++++ Supplied data

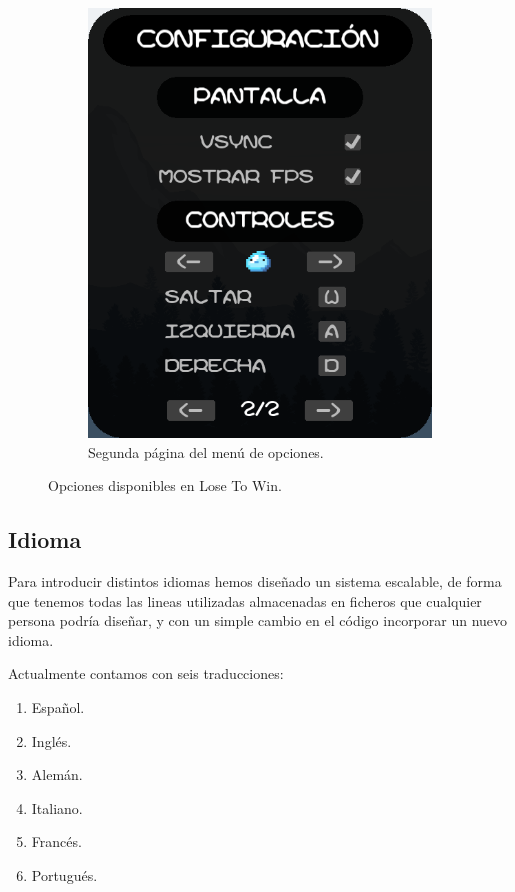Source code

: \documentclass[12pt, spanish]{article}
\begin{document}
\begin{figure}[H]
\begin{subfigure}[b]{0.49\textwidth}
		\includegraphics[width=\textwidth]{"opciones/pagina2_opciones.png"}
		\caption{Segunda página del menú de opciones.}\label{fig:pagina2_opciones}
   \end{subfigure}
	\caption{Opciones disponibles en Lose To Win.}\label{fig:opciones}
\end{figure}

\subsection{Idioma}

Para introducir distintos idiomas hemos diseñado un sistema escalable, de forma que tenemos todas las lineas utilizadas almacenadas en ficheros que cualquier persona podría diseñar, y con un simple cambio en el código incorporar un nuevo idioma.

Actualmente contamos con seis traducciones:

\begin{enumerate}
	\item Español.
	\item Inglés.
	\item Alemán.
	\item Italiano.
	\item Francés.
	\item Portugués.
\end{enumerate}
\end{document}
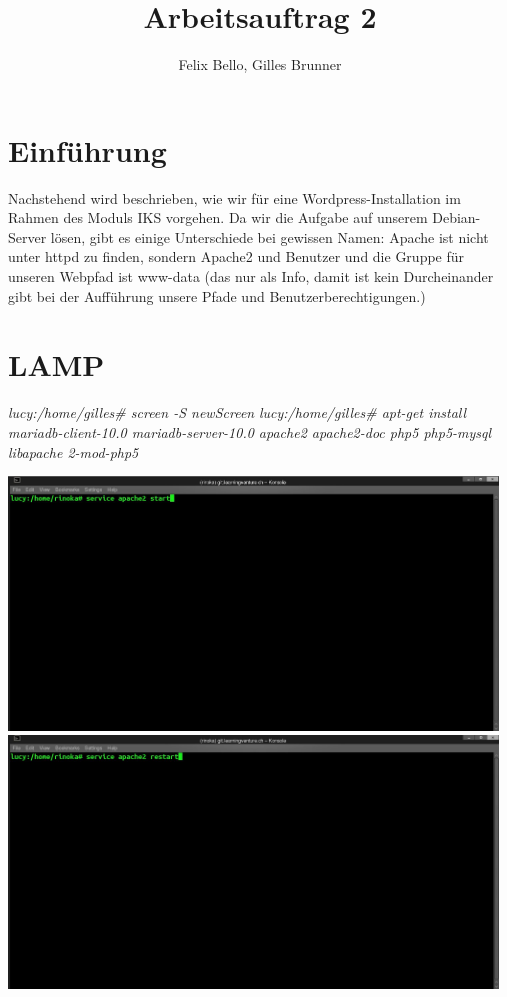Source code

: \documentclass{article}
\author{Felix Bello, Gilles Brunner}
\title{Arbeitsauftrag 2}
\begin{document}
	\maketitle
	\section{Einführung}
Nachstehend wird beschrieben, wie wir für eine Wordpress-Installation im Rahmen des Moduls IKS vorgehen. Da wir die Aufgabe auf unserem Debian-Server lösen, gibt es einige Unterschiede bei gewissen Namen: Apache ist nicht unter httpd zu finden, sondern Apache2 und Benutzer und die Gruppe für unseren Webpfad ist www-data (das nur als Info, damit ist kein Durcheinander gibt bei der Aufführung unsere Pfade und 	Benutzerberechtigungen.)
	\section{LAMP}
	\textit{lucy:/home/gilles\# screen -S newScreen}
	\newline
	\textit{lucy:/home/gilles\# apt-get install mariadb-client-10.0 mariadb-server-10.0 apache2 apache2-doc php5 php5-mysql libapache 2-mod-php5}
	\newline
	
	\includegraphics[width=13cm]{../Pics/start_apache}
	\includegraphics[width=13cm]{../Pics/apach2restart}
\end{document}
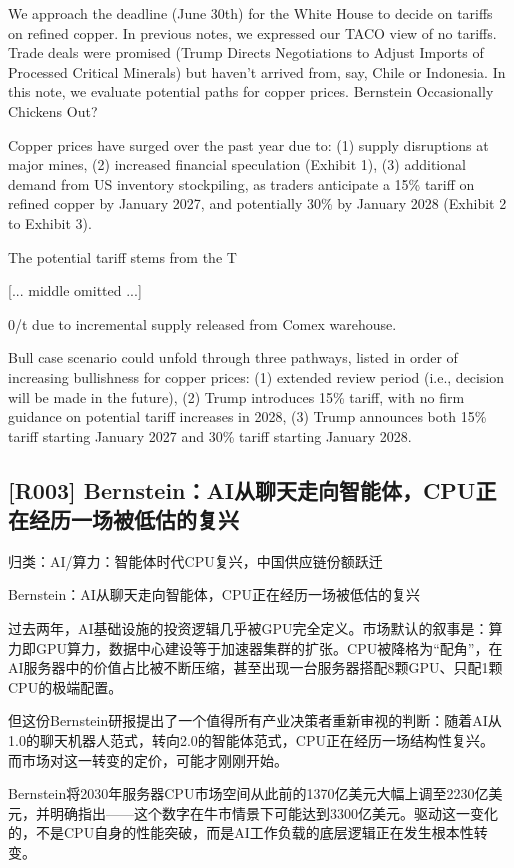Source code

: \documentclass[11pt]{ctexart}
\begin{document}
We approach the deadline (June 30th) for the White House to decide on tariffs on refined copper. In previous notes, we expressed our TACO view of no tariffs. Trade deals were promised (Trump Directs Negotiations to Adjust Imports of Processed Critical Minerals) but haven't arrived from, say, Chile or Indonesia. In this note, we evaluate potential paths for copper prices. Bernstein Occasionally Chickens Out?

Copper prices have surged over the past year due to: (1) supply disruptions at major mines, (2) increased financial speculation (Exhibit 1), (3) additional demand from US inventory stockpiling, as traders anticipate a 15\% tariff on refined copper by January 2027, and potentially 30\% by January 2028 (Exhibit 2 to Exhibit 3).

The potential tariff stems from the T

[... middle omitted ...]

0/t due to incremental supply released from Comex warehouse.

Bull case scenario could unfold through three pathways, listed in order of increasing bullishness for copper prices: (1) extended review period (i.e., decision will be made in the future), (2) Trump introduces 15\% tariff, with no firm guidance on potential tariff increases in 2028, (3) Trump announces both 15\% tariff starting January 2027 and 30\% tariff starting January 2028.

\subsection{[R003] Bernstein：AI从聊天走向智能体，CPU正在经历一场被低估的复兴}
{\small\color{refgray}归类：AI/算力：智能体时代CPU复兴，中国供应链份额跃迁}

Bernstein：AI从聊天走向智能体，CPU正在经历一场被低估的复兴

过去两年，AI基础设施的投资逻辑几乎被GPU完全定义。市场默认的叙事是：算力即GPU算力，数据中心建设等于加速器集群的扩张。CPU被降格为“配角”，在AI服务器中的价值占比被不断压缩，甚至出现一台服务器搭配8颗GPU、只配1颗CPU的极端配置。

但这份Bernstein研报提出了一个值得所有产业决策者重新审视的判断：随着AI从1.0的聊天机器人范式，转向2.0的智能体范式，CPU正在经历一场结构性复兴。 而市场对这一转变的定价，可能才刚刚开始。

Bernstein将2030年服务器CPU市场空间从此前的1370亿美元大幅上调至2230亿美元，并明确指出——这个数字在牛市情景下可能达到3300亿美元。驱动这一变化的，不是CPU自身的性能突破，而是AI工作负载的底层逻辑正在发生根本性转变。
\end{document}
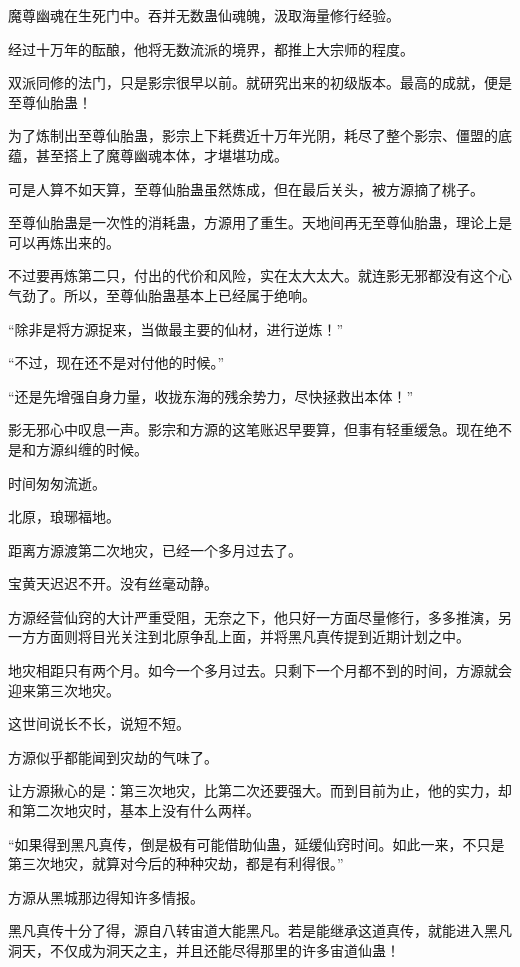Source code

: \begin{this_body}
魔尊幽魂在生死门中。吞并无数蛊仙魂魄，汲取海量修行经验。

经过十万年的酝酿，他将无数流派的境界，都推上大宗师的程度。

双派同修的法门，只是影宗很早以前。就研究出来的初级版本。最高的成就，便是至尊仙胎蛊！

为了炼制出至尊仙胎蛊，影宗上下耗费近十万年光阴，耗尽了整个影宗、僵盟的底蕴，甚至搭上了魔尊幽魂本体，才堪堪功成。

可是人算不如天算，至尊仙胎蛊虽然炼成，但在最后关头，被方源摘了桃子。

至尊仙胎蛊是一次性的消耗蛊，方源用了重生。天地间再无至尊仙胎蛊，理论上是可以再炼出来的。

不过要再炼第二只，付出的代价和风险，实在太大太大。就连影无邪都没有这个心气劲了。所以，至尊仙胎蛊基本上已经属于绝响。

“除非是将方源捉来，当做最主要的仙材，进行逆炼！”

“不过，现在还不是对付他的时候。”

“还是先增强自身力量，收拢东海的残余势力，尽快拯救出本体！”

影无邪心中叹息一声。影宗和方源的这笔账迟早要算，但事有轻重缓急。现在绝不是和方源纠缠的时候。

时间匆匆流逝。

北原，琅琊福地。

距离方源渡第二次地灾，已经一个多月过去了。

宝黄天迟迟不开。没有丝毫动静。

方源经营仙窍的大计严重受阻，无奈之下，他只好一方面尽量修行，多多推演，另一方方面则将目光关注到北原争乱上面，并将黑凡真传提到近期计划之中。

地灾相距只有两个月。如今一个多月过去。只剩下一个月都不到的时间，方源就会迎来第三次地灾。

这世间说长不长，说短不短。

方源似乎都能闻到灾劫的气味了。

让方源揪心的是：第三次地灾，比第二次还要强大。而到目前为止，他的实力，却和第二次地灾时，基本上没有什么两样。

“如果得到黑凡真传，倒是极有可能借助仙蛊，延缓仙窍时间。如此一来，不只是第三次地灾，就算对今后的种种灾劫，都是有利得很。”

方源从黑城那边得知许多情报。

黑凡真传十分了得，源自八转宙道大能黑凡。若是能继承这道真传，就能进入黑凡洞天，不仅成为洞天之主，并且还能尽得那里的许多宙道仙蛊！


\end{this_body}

++++++++

* What you should do
Using the data above, print every line exactly, omitting pictures.

* Written solution
Source code

: \documentclass[12pt, spanish]{article}
\begin{document}
\begin{figure}[H]
\begin{subfigure}[b]{0.49\textwidth}
		\includegraphics[width=\textwidth]{"opciones/pagina2_opciones.png"}
		\caption{Segunda página del menú de opciones.}\label{fig:pagina2_opciones}
   \end{subfigure}
	\caption{Opciones disponibles en Lose To Win.}\label{fig:opciones}
\end{figure}

\subsection{Idioma}

Para introducir distintos idiomas hemos diseñado un sistema escalable, de forma que tenemos todas las lineas utilizadas almacenadas en ficheros que cualquier persona podría diseñar, y con un simple cambio en el código incorporar un nuevo idioma.

Actualmente contamos con seis traducciones:

\begin{enumerate}
	\item Español.
	\item Inglés.
	\item Alemán.
	\item Italiano.
	\item Francés.
	\item Portugués.
\end{enumerate}
\end{document}
Source code

: \documentclass{article}
\author{Felix Bello, Gilles Brunner}
\title{Arbeitsauftrag 2}
\begin{document}
	\maketitle
	\section{Einführung}
Nachstehend wird beschrieben, wie wir für eine Wordpress-Installation im Rahmen des Moduls IKS vorgehen. Da wir die Aufgabe auf unserem Debian-Server lösen, gibt es einige Unterschiede bei gewissen Namen: Apache ist nicht unter httpd zu finden, sondern Apache2 und Benutzer und die Gruppe für unseren Webpfad ist www-data (das nur als Info, damit ist kein Durcheinander gibt bei der Aufführung unsere Pfade und 	Benutzerberechtigungen.)
	\section{LAMP}
	\textit{lucy:/home/gilles\# screen -S newScreen}
	\newline
	\textit{lucy:/home/gilles\# apt-get install mariadb-client-10.0 mariadb-server-10.0 apache2 apache2-doc php5 php5-mysql libapache 2-mod-php5}
	\newline
	
	\includegraphics[width=13cm]{../Pics/start_apache}
	\includegraphics[width=13cm]{../Pics/apach2restart}
\end{document}
Source code

: \documentclass[11pt]{ctexart}
\begin{document}
We approach the deadline (June 30th) for the White House to decide on tariffs on refined copper. In previous notes, we expressed our TACO view of no tariffs. Trade deals were promised (Trump Directs Negotiations to Adjust Imports of Processed Critical Minerals) but haven't arrived from, say, Chile or Indonesia. In this note, we evaluate potential paths for copper prices. Bernstein Occasionally Chickens Out?

Copper prices have surged over the past year due to: (1) supply disruptions at major mines, (2) increased financial speculation (Exhibit 1), (3) additional demand from US inventory stockpiling, as traders anticipate a 15\% tariff on refined copper by January 2027, and potentially 30\% by January 2028 (Exhibit 2 to Exhibit 3).

The potential tariff stems from the T

[... middle omitted ...]

0/t due to incremental supply released from Comex warehouse.

Bull case scenario could unfold through three pathways, listed in order of increasing bullishness for copper prices: (1) extended review period (i.e., decision will be made in the future), (2) Trump introduces 15\% tariff, with no firm guidance on potential tariff increases in 2028, (3) Trump announces both 15\% tariff starting January 2027 and 30\% tariff starting January 2028.

\subsection{[R003] Bernstein：AI从聊天走向智能体，CPU正在经历一场被低估的复兴}
{\small\color{refgray}归类：AI/算力：智能体时代CPU复兴，中国供应链份额跃迁}

Bernstein：AI从聊天走向智能体，CPU正在经历一场被低估的复兴

过去两年，AI基础设施的投资逻辑几乎被GPU完全定义。市场默认的叙事是：算力即GPU算力，数据中心建设等于加速器集群的扩张。CPU被降格为“配角”，在AI服务器中的价值占比被不断压缩，甚至出现一台服务器搭配8颗GPU、只配1颗CPU的极端配置。

但这份Bernstein研报提出了一个值得所有产业决策者重新审视的判断：随着AI从1.0的聊天机器人范式，转向2.0的智能体范式，CPU正在经历一场结构性复兴。 而市场对这一转变的定价，可能才刚刚开始。

Bernstein将2030年服务器CPU市场空间从此前的1370亿美元大幅上调至2230亿美元，并明确指出——这个数字在牛市情景下可能达到3300亿美元。驱动这一变化的，不是CPU自身的性能突破，而是AI工作负载的底层逻辑正在发生根本性转变。
\end{document}
Source code

: \begin{this_body}
魔尊幽魂在生死门中。吞并无数蛊仙魂魄，汲取海量修行经验。

经过十万年的酝酿，他将无数流派的境界，都推上大宗师的程度。

双派同修的法门，只是影宗很早以前。就研究出来的初级版本。最高的成就，便是至尊仙胎蛊！

为了炼制出至尊仙胎蛊，影宗上下耗费近十万年光阴，耗尽了整个影宗、僵盟的底蕴，甚至搭上了魔尊幽魂本体，才堪堪功成。

可是人算不如天算，至尊仙胎蛊虽然炼成，但在最后关头，被方源摘了桃子。

至尊仙胎蛊是一次性的消耗蛊，方源用了重生。天地间再无至尊仙胎蛊，理论上是可以再炼出来的。

不过要再炼第二只，付出的代价和风险，实在太大太大。就连影无邪都没有这个心气劲了。所以，至尊仙胎蛊基本上已经属于绝响。

“除非是将方源捉来，当做最主要的仙材，进行逆炼！”

“不过，现在还不是对付他的时候。”

“还是先增强自身力量，收拢东海的残余势力，尽快拯救出本体！”

影无邪心中叹息一声。影宗和方源的这笔账迟早要算，但事有轻重缓急。现在绝不是和方源纠缠的时候。

时间匆匆流逝。

北原，琅琊福地。

距离方源渡第二次地灾，已经一个多月过去了。

宝黄天迟迟不开。没有丝毫动静。

方源经营仙窍的大计严重受阻，无奈之下，他只好一方面尽量修行，多多推演，另一方方面则将目光关注到北原争乱上面，并将黑凡真传提到近期计划之中。

地灾相距只有两个月。如今一个多月过去。只剩下一个月都不到的时间，方源就会迎来第三次地灾。

这世间说长不长，说短不短。

方源似乎都能闻到灾劫的气味了。

让方源揪心的是：第三次地灾，比第二次还要强大。而到目前为止，他的实力，却和第二次地灾时，基本上没有什么两样。

“如果得到黑凡真传，倒是极有可能借助仙蛊，延缓仙窍时间。如此一来，不只是第三次地灾，就算对今后的种种灾劫，都是有利得很。”

方源从黑城那边得知许多情报。

黑凡真传十分了得，源自八转宙道大能黑凡。若是能继承这道真传，就能进入黑凡洞天，不仅成为洞天之主，并且还能尽得那里的许多宙道仙蛊！


\end{this_body}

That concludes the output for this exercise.